In Jamaican culture, you often hear the name Bad Gyal. Among young people, in clubs, etc. I was an absolute fan of the name since I was a kid and it became my first Instagram profile name. 


How was your performance at Sónar, especially since Barcelona is your hometown?

The show was clearly the most important one of the year, and probably of my life. The performance and choreography were done by one of Cardi B's main dancers. The fact of doing Sónar Barcelona, my city, was a great honor to me. Two years ago, I played for the very first time there on a small stage, and it was a concert that had clearly marked the beginning of my career.

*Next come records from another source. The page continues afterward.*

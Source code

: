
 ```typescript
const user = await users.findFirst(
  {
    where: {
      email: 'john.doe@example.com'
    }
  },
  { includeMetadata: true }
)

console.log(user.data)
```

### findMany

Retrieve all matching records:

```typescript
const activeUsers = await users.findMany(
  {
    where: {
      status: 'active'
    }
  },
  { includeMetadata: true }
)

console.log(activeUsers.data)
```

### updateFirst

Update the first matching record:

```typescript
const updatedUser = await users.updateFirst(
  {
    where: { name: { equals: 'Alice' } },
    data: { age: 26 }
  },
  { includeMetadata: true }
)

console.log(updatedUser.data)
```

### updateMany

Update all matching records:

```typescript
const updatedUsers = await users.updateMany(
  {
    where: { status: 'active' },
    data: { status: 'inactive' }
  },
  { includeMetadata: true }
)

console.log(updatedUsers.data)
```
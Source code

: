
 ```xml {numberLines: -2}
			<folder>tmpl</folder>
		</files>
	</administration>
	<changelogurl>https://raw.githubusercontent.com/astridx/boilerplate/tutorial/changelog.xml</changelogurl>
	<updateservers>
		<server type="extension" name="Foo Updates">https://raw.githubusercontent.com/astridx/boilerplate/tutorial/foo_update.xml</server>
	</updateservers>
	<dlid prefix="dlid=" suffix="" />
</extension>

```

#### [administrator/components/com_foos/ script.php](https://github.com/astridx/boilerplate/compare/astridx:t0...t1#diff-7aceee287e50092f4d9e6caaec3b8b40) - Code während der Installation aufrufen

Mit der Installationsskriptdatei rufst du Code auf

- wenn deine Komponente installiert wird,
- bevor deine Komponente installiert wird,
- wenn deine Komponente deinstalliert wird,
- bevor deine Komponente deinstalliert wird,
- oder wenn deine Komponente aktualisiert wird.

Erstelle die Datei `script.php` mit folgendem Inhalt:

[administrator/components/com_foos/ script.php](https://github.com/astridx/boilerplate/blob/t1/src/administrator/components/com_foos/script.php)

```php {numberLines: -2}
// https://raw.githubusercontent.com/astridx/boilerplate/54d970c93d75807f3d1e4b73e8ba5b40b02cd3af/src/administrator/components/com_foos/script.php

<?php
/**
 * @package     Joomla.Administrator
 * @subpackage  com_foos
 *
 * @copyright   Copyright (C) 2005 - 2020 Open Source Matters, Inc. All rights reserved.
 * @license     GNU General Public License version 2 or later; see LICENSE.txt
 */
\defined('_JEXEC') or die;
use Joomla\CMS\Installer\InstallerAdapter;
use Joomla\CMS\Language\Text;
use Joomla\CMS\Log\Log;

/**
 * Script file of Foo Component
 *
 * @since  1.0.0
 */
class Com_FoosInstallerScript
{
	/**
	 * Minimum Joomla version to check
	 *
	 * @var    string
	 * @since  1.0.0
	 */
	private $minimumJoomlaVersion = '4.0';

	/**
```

So, coming back here two years later is very meaningful to me.


Tell us about your beginnings in the music industry. How has your career changed since then?

I started in my room with my computer a few years ago while I was still working in a bakery. Since then, my way of writing songs has not changed much. I am able to write several songs in a day. For instance, my last song, "Santa Maria," which features Busy Signal, who is one of the legends of dancehall, was done in one day.

What's changed is the ability to record in great studios, with a good team of producers, with a big label. I often go to Miami or Los Angeles to make music. My last producer also made songs for 50 Cent, Jay-Z, and Rihanna.


Where do you usually buy your clothes?

I like wearing cheap stuff, clothes that you find in vintage stores of random markets anywhere. I like buying Galliano t-shirts from the ’90s, cheap Fendi dresses, even fake stuff. From time to time, I buy an expensive bag, but that’s it.


If you would have your very last performance tonight, what would you wear?

Thierry Mugler, feathers, and diamonds. 


Your dream collaboration?

Alexander McQueen Spring 2000. I love the futuristic concept.


Your favorite Instagram profile?

Has to be Aleali May.


One person, on a desert island, for a whole year?

I would definitely go with Tupac.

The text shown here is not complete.